** WHAT THIS TASK INVOLVES **
Scan the data below and pick out the lines containing the word "mathcal".

━━━━━━━━━━━━━━━━━━━━

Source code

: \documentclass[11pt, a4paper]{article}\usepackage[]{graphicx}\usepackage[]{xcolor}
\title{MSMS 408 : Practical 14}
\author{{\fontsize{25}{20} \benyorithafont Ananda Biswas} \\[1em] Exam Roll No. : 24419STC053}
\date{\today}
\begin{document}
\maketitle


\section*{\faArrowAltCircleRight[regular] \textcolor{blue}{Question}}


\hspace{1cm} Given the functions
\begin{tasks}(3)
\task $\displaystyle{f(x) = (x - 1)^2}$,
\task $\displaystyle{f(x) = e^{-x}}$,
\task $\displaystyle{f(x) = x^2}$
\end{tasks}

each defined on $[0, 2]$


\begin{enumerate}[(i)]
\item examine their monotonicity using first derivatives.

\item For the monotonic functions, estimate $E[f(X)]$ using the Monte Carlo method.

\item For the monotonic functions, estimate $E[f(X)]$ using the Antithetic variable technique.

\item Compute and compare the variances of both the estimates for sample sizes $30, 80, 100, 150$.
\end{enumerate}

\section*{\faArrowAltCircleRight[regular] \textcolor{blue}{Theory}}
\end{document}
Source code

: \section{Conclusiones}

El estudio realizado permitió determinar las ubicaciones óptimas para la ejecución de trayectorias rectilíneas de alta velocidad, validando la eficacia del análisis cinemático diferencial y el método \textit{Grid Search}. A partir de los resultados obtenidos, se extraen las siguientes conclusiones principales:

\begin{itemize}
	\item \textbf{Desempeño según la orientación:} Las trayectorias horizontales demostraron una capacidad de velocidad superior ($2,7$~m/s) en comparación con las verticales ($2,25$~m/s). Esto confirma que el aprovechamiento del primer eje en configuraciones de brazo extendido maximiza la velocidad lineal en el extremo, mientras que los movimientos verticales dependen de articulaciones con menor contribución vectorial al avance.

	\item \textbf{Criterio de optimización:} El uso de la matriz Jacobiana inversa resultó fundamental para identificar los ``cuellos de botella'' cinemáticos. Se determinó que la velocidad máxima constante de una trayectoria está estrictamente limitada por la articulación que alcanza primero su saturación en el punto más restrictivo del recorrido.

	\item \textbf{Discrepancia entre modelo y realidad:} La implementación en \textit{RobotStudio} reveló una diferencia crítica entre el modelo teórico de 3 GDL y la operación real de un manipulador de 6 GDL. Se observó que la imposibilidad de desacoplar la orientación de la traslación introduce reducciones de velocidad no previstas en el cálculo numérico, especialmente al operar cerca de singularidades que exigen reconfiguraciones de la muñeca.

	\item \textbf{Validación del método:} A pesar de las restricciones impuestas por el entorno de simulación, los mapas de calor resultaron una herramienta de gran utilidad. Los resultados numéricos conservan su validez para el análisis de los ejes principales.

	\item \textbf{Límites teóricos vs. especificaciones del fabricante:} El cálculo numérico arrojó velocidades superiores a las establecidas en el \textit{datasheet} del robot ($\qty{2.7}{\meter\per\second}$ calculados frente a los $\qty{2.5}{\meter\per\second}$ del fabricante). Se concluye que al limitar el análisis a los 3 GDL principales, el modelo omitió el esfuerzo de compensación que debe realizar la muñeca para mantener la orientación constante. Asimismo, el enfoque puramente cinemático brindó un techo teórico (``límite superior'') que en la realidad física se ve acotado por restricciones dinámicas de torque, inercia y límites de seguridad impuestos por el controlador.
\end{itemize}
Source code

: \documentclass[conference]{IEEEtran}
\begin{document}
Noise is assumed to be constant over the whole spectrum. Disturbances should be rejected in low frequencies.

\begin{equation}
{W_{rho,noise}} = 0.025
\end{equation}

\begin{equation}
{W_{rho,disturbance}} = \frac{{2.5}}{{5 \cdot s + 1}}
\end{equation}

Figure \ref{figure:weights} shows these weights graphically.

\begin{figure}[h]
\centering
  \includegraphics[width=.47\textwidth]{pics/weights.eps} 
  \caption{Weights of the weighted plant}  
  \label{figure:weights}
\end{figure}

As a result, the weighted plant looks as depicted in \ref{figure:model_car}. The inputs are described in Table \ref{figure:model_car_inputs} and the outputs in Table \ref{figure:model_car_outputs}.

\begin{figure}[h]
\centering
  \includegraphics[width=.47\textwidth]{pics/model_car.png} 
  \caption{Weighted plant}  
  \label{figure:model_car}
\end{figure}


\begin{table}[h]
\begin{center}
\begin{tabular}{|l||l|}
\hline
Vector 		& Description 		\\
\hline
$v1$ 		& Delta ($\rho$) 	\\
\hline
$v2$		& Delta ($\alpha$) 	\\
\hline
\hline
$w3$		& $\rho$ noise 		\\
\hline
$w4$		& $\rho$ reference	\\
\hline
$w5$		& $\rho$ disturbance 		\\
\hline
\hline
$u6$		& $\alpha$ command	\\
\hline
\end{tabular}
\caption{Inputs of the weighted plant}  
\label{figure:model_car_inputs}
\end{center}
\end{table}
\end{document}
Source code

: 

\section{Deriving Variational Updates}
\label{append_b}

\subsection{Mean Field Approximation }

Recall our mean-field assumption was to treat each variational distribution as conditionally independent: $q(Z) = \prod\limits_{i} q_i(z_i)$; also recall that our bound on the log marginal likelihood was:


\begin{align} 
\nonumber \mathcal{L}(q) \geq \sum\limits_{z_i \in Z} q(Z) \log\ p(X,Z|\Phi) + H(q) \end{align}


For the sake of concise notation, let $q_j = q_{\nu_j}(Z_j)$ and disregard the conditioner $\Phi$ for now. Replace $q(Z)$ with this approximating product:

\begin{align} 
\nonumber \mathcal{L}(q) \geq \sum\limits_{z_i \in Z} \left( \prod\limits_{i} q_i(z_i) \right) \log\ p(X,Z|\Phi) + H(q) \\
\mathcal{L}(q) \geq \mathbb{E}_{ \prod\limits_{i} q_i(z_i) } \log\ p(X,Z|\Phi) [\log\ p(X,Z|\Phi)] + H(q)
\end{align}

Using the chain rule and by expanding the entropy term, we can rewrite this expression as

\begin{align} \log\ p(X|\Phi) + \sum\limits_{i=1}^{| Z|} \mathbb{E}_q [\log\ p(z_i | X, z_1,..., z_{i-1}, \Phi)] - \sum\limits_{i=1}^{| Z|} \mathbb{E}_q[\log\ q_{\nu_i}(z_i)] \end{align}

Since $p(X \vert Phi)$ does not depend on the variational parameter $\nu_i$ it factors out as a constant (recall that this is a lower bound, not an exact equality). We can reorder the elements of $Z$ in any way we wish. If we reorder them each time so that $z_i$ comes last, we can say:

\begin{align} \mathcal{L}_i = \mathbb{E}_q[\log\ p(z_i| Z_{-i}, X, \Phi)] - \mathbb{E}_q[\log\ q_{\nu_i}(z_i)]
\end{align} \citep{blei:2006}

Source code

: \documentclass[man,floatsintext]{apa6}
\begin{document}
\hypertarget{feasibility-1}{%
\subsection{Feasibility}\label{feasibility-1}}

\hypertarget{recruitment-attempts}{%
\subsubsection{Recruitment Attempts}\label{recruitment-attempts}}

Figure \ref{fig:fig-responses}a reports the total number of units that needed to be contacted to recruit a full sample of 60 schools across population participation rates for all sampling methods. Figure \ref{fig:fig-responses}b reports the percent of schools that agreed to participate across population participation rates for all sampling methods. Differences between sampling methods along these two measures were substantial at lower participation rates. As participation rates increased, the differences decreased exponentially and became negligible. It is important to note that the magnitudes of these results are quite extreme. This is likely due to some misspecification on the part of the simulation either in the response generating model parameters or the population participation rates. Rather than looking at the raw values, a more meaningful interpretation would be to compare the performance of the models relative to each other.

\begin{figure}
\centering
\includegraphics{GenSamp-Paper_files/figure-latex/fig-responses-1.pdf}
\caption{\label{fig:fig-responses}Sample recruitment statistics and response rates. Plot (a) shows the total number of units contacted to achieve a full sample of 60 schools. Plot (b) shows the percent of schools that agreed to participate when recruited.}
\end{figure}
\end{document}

━━━━━━━━━━━━━━━━━━━━

** OUTPUT **
\nonumber \mathcal{L}(q) \geq \sum\limits_{z_i \in Z} q(Z) \log\ p(X,Z|\Phi) + H(q) \end{align}
\nonumber \mathcal{L}(q) \geq \sum\limits_{z_i \in Z} \left( \prod\limits_{i} q_i(z_i) \right) \log\ p(X,Z|\Phi) + H(q) \\
\mathcal{L}(q) \geq \mathbb{E}_{ \prod\limits_{i} q_i(z_i) } \log\ p(X,Z|\Phi) [\log\ p(X,Z|\Phi)] + H(q)
\begin{align} \mathcal{L}_i = \mathbb{E}_q[\log\ p(z_i| Z_{-i}, X, \Phi)] - \mathbb{E}_q[\log\ q_{\nu_i}(z_i)]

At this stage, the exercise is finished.